Emilia, 1949. La guerra è finita, anche Francesco
ha finito le elementari e la mamma decide
di portarlo in visita agli zii di pianura,
che lui quasi non conosce avendo trascorso i
suoi primi anni in montagna. Lungo una linea
ferroviaria che conduce a luoghi misteriosi e
affascinanti – la “Modena-Suzzara-Mantova”
– madre e figlio giungono in una piccola città
ornata da una piazza dai lunghi portici e addirittura
da un castello.
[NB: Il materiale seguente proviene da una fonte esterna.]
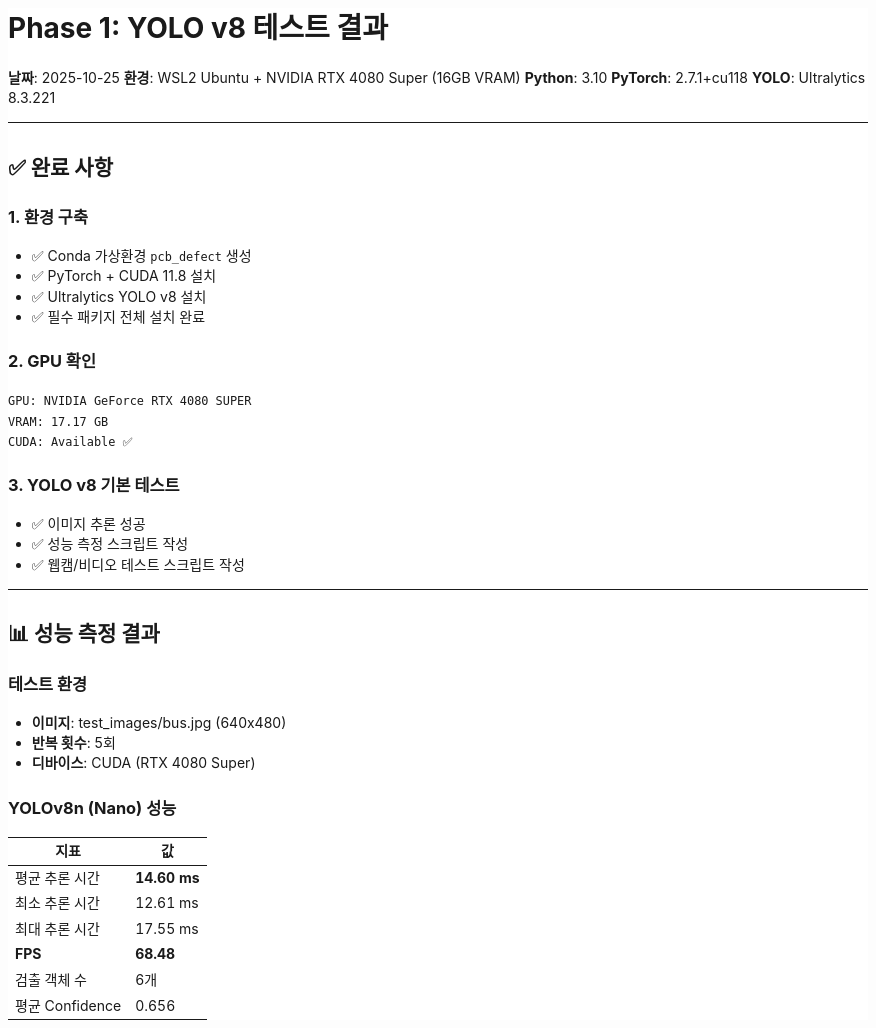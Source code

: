 # Phase 1: YOLO v8 테스트 결과

**날짜**: 2025-10-25
**환경**: WSL2 Ubuntu + NVIDIA RTX 4080 Super (16GB VRAM)
**Python**: 3.10
**PyTorch**: 2.7.1+cu118
**YOLO**: Ultralytics 8.3.221

---

## ✅ 완료 사항

### 1. 환경 구축
- ✅ Conda 가상환경 `pcb_defect` 생성
- ✅ PyTorch + CUDA 11.8 설치
- ✅ Ultralytics YOLO v8 설치
- ✅ 필수 패키지 전체 설치 완료

### 2. GPU 확인
```
GPU: NVIDIA GeForce RTX 4080 SUPER
VRAM: 17.17 GB
CUDA: Available ✅
```

### 3. YOLO v8 기본 테스트
- ✅ 이미지 추론 성공
- ✅ 성능 측정 스크립트 작성
- ✅ 웹캠/비디오 테스트 스크립트 작성

---

## 📊 성능 측정 결과

### 테스트 환경
- **이미지**: test_images/bus.jpg (640x480)
- **반복 횟수**: 5회
- **디바이스**: CUDA (RTX 4080 Super)

### YOLOv8n (Nano) 성능

| 지표 | 값 |
|------|------|
| 평균 추론 시간 | **14.60 ms** |
| 최소 추론 시간 | 12.61 ms |
| 최대 추론 시간 | 17.55 ms |
| **FPS** | **68.48** |
| 검출 객체 수 | 6개 |
| 평균 Confidence | 0.656 |
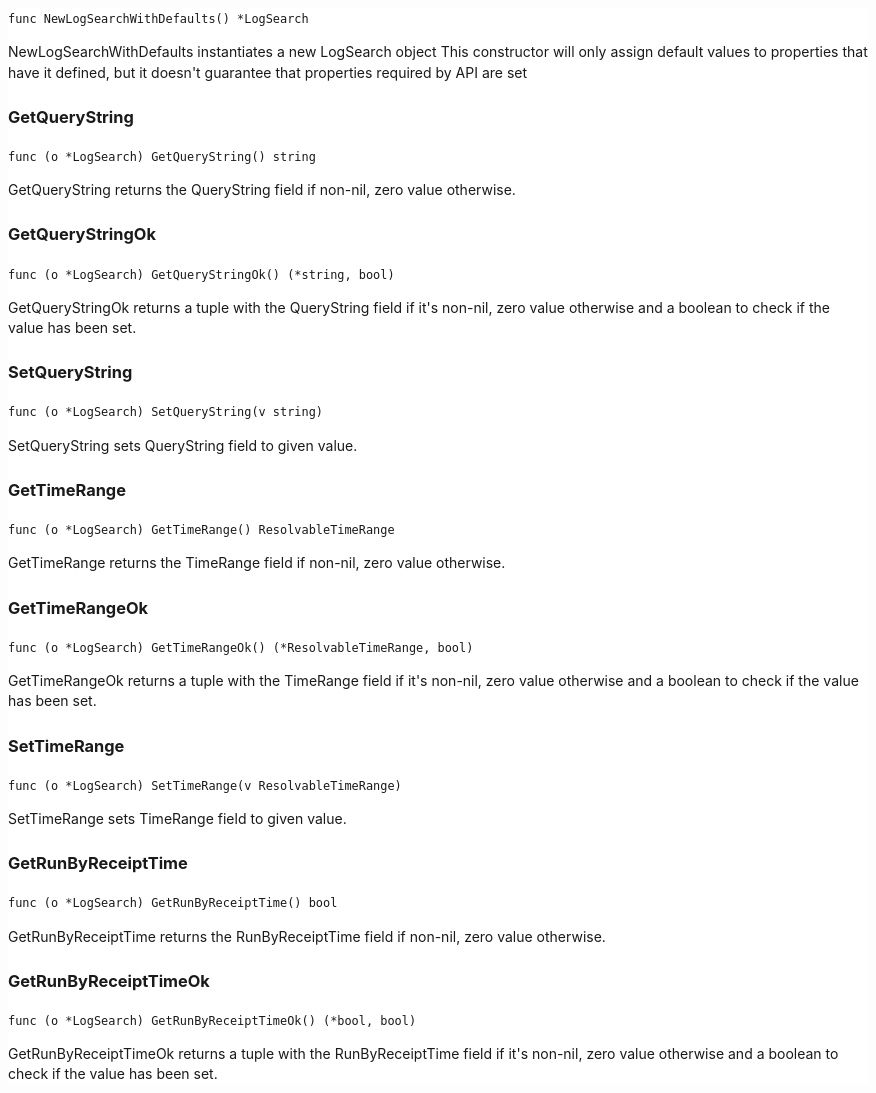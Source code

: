 `func NewLogSearchWithDefaults() *LogSearch`

NewLogSearchWithDefaults instantiates a new LogSearch object
This constructor will only assign default values to properties that have it defined,
but it doesn't guarantee that properties required by API are set

### GetQueryString

`func (o *LogSearch) GetQueryString() string`

GetQueryString returns the QueryString field if non-nil, zero value otherwise.

### GetQueryStringOk

`func (o *LogSearch) GetQueryStringOk() (*string, bool)`

GetQueryStringOk returns a tuple with the QueryString field if it's non-nil, zero value otherwise
and a boolean to check if the value has been set.

### SetQueryString

`func (o *LogSearch) SetQueryString(v string)`

SetQueryString sets QueryString field to given value.


### GetTimeRange

`func (o *LogSearch) GetTimeRange() ResolvableTimeRange`

GetTimeRange returns the TimeRange field if non-nil, zero value otherwise.

### GetTimeRangeOk

`func (o *LogSearch) GetTimeRangeOk() (*ResolvableTimeRange, bool)`

GetTimeRangeOk returns a tuple with the TimeRange field if it's non-nil, zero value otherwise
and a boolean to check if the value has been set.

### SetTimeRange

`func (o *LogSearch) SetTimeRange(v ResolvableTimeRange)`

SetTimeRange sets TimeRange field to given value.


### GetRunByReceiptTime

`func (o *LogSearch) GetRunByReceiptTime() bool`

GetRunByReceiptTime returns the RunByReceiptTime field if non-nil, zero value otherwise.

### GetRunByReceiptTimeOk

`func (o *LogSearch) GetRunByReceiptTimeOk() (*bool, bool)`

GetRunByReceiptTimeOk returns a tuple with the RunByReceiptTime field if it's non-nil, zero value otherwise
and a boolean to check if the value has been set.
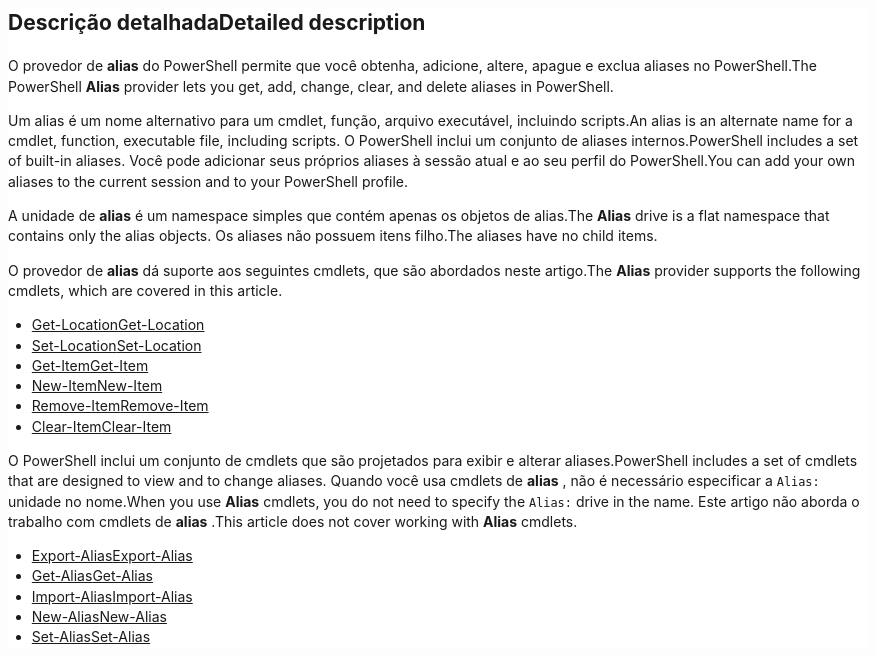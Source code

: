 ## <a name="detailed-description"></a><span data-ttu-id="f04c3-112">Descrição detalhada</span><span class="sxs-lookup"><span data-stu-id="f04c3-112">Detailed description</span></span>

<span data-ttu-id="f04c3-113">O provedor de **alias** do PowerShell permite que você obtenha, adicione, altere, apague e exclua aliases no PowerShell.</span><span class="sxs-lookup"><span data-stu-id="f04c3-113">The PowerShell **Alias** provider lets you get, add, change, clear, and delete aliases in PowerShell.</span></span>

<span data-ttu-id="f04c3-114">Um alias é um nome alternativo para um cmdlet, função, arquivo executável, incluindo scripts.</span><span class="sxs-lookup"><span data-stu-id="f04c3-114">An alias is an alternate name for a cmdlet, function, executable file, including scripts.</span></span> <span data-ttu-id="f04c3-115">O PowerShell inclui um conjunto de aliases internos.</span><span class="sxs-lookup"><span data-stu-id="f04c3-115">PowerShell includes a set of built-in aliases.</span></span> <span data-ttu-id="f04c3-116">Você pode adicionar seus próprios aliases à sessão atual e ao seu perfil do PowerShell.</span><span class="sxs-lookup"><span data-stu-id="f04c3-116">You can add your own aliases to the current session and to your PowerShell profile.</span></span>

<span data-ttu-id="f04c3-117">A unidade de **alias** é um namespace simples que contém apenas os objetos de alias.</span><span class="sxs-lookup"><span data-stu-id="f04c3-117">The **Alias** drive is a flat namespace that contains only the alias objects.</span></span>
<span data-ttu-id="f04c3-118">Os aliases não possuem itens filho.</span><span class="sxs-lookup"><span data-stu-id="f04c3-118">The aliases have no child items.</span></span>

<span data-ttu-id="f04c3-119">O provedor de **alias** dá suporte aos seguintes cmdlets, que são abordados neste artigo.</span><span class="sxs-lookup"><span data-stu-id="f04c3-119">The **Alias** provider supports the following cmdlets, which are covered in this article.</span></span>

- [<span data-ttu-id="f04c3-120">Get-Location</span><span class="sxs-lookup"><span data-stu-id="f04c3-120">Get-Location</span></span>](xref:Microsoft.PowerShell.Management.Get-Location)
- [<span data-ttu-id="f04c3-121">Set-Location</span><span class="sxs-lookup"><span data-stu-id="f04c3-121">Set-Location</span></span>](xref:Microsoft.PowerShell.Management.Set-Location)
- [<span data-ttu-id="f04c3-122">Get-Item</span><span class="sxs-lookup"><span data-stu-id="f04c3-122">Get-Item</span></span>](xref:Microsoft.PowerShell.Management.Get-Item)
- [<span data-ttu-id="f04c3-123">New-Item</span><span class="sxs-lookup"><span data-stu-id="f04c3-123">New-Item</span></span>](xref:Microsoft.PowerShell.Management.New-Item)
- [<span data-ttu-id="f04c3-124">Remove-Item</span><span class="sxs-lookup"><span data-stu-id="f04c3-124">Remove-Item</span></span>](xref:Microsoft.PowerShell.Management.Remove-Item)
- [<span data-ttu-id="f04c3-125">Clear-Item</span><span class="sxs-lookup"><span data-stu-id="f04c3-125">Clear-Item</span></span>](xref:Microsoft.PowerShell.Management.Clear-Item)

<span data-ttu-id="f04c3-126">O PowerShell inclui um conjunto de cmdlets que são projetados para exibir e alterar aliases.</span><span class="sxs-lookup"><span data-stu-id="f04c3-126">PowerShell includes a set of cmdlets that are designed to view and to change aliases.</span></span> <span data-ttu-id="f04c3-127">Quando você usa cmdlets de **alias** , não é necessário especificar a `Alias:` unidade no nome.</span><span class="sxs-lookup"><span data-stu-id="f04c3-127">When you use **Alias** cmdlets, you do not need to specify the `Alias:` drive in the name.</span></span> <span data-ttu-id="f04c3-128">Este artigo não aborda o trabalho com cmdlets de **alias** .</span><span class="sxs-lookup"><span data-stu-id="f04c3-128">This article does not cover working with **Alias** cmdlets.</span></span>

- [<span data-ttu-id="f04c3-129">Export-Alias</span><span class="sxs-lookup"><span data-stu-id="f04c3-129">Export-Alias</span></span>](xref:Microsoft.PowerShell.Utility.Export-Alias)
- [<span data-ttu-id="f04c3-130">Get-Alias</span><span class="sxs-lookup"><span data-stu-id="f04c3-130">Get-Alias</span></span>](xref:Microsoft.PowerShell.Utility.Get-Alias)
- [<span data-ttu-id="f04c3-131">Import-Alias</span><span class="sxs-lookup"><span data-stu-id="f04c3-131">Import-Alias</span></span>](xref:Microsoft.PowerShell.Utility.Import-Alias)
- [<span data-ttu-id="f04c3-132">New-Alias</span><span class="sxs-lookup"><span data-stu-id="f04c3-132">New-Alias</span></span>](xref:Microsoft.PowerShell.Utility.New-Alias)
- [<span data-ttu-id="f04c3-133">Set-Alias</span><span class="sxs-lookup"><span data-stu-id="f04c3-133">Set-Alias</span></span>](xref:Microsoft.PowerShell.Utility.Set-Alias)
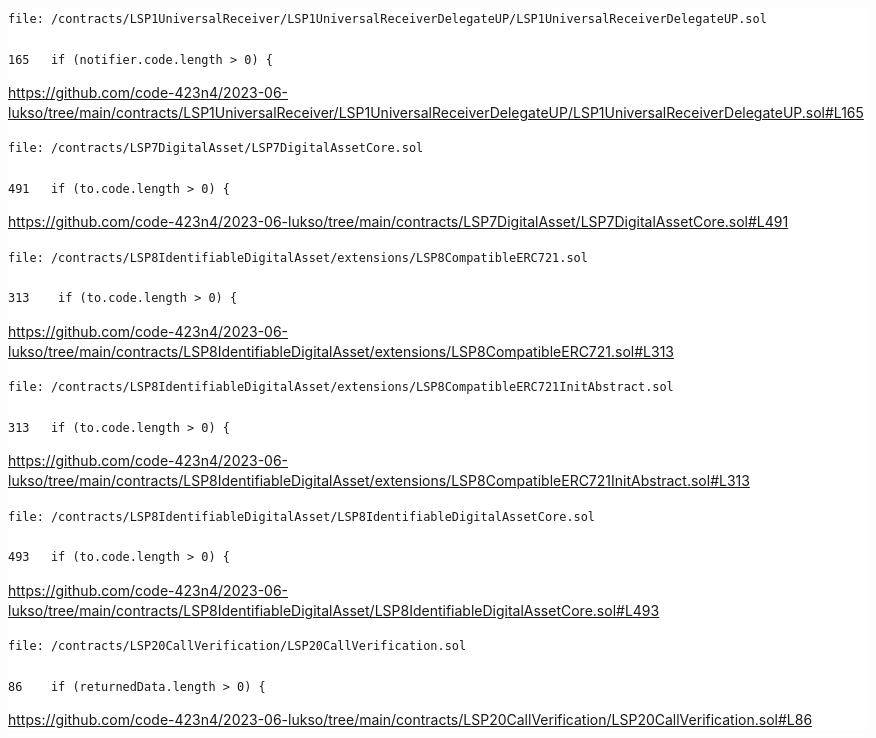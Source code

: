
 ```solidity
file: /contracts/LSP1UniversalReceiver/LSP1UniversalReceiverDelegateUP/LSP1UniversalReceiverDelegateUP.sol

165   if (notifier.code.length > 0) {

```
https://github.com/code-423n4/2023-06-lukso/tree/main/contracts/LSP1UniversalReceiver/LSP1UniversalReceiverDelegateUP/LSP1UniversalReceiverDelegateUP.sol#L165


```solidity
file: /contracts/LSP7DigitalAsset/LSP7DigitalAssetCore.sol

491   if (to.code.length > 0) {

```
https://github.com/code-423n4/2023-06-lukso/tree/main/contracts/LSP7DigitalAsset/LSP7DigitalAssetCore.sol#L491

```solidity
file: /contracts/LSP8IdentifiableDigitalAsset/extensions/LSP8CompatibleERC721.sol

313    if (to.code.length > 0) {

```
https://github.com/code-423n4/2023-06-lukso/tree/main/contracts/LSP8IdentifiableDigitalAsset/extensions/LSP8CompatibleERC721.sol#L313

```solidity
file: /contracts/LSP8IdentifiableDigitalAsset/extensions/LSP8CompatibleERC721InitAbstract.sol

313   if (to.code.length > 0) {

```
https://github.com/code-423n4/2023-06-lukso/tree/main/contracts/LSP8IdentifiableDigitalAsset/extensions/LSP8CompatibleERC721InitAbstract.sol#L313

```solidity
file: /contracts/LSP8IdentifiableDigitalAsset/LSP8IdentifiableDigitalAssetCore.sol

493   if (to.code.length > 0) {

```
https://github.com/code-423n4/2023-06-lukso/tree/main/contracts/LSP8IdentifiableDigitalAsset/LSP8IdentifiableDigitalAssetCore.sol#L493

```solidity
file: /contracts/LSP20CallVerification/LSP20CallVerification.sol

86    if (returnedData.length > 0) {

```
https://github.com/code-423n4/2023-06-lukso/tree/main/contracts/LSP20CallVerification/LSP20CallVerification.sol#L86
Qui Francesco, abituato
alle scorribande sul fiume e nei boschi, scopre
con sbigottimento che invece i suoi parenti
abitano in un condominio dotato di moderne
comodità ma anche di insospettabili insidie.
Come quella incarnata dai dirimpettai comunisti,
guardati con sospetto dallo zio Camillo,
che milita per la Democrazia Cristiana di Alcide
De Gasperi, reduce dalla grande vittoria alle
prime elezioni libere del 18 e 19 aprile 1948.
La vita di città è poco interessante, gli adulti
sembrano intenti solo a lavorare, andare
a messa e parlare di politica, fino a che non
accadono due cose: al piano terra arriva una
nuova famiglia che pare non abbia rinnegato il
proprio passato fascista. E, esplorando le soffitte,
Francesco sorprende due inquilini intenti
in un’attività sovversiva… In questa novella destinata a diventare un cult
Francesco Guccini ci regala un racconto che
racchiude tutti i temi a lui più cari – la vita di
provincia come specchio autentico di chi siamo,
il passato perduto con le sue durezze rese
dolci dalla memoria, la limpidezza con cui nel
Novecento abbiamo amato, lottato, creduto in
un tempo migliore – e li illumina con il suo inconfondibile
humour ma al tempo stesso con
un sentimento inatteso, lieto e capace di vincere il tempo: l’amore.